Cependant, le Conseil d’Etat valide la position du Tribunal Administratif de GRENOBLE qui avait considéré que le retrait du permis de construire pour fraude était illégal pour méconnaissance du caractère contradictoire de la procédure considérant :
« 9. Toutefois, en second lieu, aux termes de l’article L. 122-1 du code des relations entre le public et l’administration : « Les décisions mentionnées à l’article L. 211-2 n’interviennent qu’après que la personne intéressée a été mise à même de présenter des observations écrites et, le cas échéant, sur sa demande, des observations orales () / L’administration n’est pas tenue de satisfaire les demandes d’audition abusives, notamment par leur nombre ou leur caractère répétitif ou systématique ». Selon l’article L. 211-2 du même code :« Les personnes physiques ou morales ont le droit d’être informées sans délai des motifs des décisions administratives individuelles défavorables qui les concernent. / A cet effet, doivent être motivées les décisions qui : / () 4° Retirent ou abrogent une décision créatrice de droits () ». La décision portant retrait d’un permis de construire est au nombre de celles qui doivent être motivées en application de l’article L. 211-2 du code des relations entre le public et l’administration. Elle doit, par suite, être précédée d’une procédure contradictoire, permettant au titulaire du permis de construire d’être informé de la mesure qu’il est envisagé de prendre, ainsi que des motifs sur lesquels elle se fonde, et de bénéficier d’un délai suffisant pour présenter ses observations. Les dispositions précitées font également obligation à l’autorité administrative de faire droit, en principe, aux demandes d’audition formées par les personnes intéressées en vue de présenter des observations orales, alors même qu’elles auraient déjà présenté des observations écrites. Ce n’est que dans le cas où une telle demande revêtirait un caractère abusif qu’elle peut être écartée.

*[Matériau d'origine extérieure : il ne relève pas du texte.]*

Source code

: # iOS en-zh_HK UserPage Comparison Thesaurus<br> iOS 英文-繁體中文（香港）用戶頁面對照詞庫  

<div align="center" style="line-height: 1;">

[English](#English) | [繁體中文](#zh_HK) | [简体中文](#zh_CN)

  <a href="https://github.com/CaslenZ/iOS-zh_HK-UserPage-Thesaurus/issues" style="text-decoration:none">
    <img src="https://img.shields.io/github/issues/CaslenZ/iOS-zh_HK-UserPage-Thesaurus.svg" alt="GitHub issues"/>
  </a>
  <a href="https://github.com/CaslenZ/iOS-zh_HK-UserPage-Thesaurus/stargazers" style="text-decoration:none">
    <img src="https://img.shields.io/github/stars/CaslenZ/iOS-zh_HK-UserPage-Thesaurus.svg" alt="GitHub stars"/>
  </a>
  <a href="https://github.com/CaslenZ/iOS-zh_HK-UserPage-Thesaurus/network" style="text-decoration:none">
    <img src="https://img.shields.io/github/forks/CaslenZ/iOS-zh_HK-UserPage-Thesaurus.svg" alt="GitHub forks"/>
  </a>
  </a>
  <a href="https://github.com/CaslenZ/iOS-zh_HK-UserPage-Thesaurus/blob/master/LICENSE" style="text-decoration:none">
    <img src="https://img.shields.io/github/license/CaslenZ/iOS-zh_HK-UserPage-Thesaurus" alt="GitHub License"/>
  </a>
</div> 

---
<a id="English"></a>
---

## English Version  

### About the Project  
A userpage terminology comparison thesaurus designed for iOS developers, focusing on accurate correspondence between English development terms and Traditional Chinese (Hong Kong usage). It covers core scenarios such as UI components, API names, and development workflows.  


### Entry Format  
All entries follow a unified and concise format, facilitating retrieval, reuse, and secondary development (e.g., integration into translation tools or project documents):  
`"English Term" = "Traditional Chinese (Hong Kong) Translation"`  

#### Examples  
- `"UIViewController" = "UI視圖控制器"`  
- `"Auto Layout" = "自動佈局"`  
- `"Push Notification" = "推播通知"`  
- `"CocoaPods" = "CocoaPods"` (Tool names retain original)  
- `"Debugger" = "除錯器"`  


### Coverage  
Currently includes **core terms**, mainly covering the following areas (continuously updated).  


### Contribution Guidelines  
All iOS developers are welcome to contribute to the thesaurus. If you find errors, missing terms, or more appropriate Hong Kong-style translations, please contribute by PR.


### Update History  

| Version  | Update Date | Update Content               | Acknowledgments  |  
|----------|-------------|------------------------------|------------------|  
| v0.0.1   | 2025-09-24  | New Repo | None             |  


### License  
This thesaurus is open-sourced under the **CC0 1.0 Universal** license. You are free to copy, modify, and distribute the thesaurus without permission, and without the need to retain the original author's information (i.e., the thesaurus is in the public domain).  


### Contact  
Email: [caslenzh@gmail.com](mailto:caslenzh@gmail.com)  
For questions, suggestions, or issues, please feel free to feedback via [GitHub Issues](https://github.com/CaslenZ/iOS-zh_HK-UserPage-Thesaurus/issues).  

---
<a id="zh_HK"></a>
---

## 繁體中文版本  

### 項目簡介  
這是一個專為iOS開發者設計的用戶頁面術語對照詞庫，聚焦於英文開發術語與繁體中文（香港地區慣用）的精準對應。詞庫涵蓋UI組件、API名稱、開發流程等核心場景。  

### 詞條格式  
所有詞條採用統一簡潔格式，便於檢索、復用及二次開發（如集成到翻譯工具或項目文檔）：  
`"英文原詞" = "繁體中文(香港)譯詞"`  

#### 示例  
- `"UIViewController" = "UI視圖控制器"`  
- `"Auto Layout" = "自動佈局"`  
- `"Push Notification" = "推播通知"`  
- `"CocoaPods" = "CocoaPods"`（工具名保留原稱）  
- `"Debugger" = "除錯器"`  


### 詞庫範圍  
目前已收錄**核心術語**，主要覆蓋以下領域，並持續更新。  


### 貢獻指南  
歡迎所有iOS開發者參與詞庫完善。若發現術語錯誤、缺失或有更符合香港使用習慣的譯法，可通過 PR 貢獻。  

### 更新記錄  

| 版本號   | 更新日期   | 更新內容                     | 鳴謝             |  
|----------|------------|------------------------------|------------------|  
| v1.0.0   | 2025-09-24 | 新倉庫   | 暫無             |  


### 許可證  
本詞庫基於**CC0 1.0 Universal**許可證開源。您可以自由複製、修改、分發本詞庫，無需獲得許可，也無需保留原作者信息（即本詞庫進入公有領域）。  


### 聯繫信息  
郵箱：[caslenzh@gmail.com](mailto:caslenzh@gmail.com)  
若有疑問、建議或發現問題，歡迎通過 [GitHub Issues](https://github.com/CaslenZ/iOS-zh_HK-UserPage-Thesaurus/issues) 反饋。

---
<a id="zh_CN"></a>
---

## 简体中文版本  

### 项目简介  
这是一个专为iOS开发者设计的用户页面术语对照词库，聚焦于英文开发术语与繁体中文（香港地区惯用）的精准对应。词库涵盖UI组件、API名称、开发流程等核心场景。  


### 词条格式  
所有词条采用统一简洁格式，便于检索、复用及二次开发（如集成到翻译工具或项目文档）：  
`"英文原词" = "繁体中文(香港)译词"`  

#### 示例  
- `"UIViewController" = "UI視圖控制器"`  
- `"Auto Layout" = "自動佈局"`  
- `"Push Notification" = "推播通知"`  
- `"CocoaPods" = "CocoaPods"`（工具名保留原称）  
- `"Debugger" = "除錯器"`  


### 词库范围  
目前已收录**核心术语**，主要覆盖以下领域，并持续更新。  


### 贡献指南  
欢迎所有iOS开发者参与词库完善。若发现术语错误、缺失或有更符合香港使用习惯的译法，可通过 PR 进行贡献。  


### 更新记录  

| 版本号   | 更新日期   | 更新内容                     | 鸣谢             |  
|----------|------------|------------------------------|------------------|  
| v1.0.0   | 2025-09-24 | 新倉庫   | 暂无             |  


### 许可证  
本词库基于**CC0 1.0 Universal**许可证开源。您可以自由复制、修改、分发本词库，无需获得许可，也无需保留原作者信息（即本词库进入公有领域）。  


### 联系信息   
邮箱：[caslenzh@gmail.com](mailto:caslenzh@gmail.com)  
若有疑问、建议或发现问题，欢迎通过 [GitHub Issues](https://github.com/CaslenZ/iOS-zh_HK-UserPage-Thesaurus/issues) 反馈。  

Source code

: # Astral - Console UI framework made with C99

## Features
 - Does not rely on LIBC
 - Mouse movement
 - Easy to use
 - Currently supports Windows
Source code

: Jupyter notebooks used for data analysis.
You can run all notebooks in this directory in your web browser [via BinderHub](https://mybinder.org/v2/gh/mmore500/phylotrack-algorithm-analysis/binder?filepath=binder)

10. Le respect du caractère contradictoire de la procédure prévue par les articles L. 121-1 et suivants du code des relations entre le public et l’administration constitue une garantie pour le titulaire du permis de construire que l’autorité administrative entend rapporter. Eu égard à la nature et aux effets d’un tel retrait, l’autorité administrative est tenue, y compris en cas de fraude, de mettre en œuvre la procédure contradictoire préalable à cette décision de retrait.
11. Il s’ensuit que c’est sans erreur de droit ni dénaturation que le tribunal administratif, qui a suffisamment motivé son jugement sur ce point, a accueilli le moyen tiré de la méconnaissance du caractère contradictoire de la procédure, au motif que la Commune n’a pas fait droit à la demande de présentation d’observations orales formulée par la société DC, en sus de ses observations écrites, dans le cadre de la procédure de retrait pour fraude du permis de construire qui lui a été délivré. Ce motif justifie à lui seul qu’il soit fait droit aux conclusions présentées devant le tribunal administratif par la société DC. Il suit de là que la société Cocimes n’est pas fondée à demander l’annulation du jugement qu’elle attaque. ».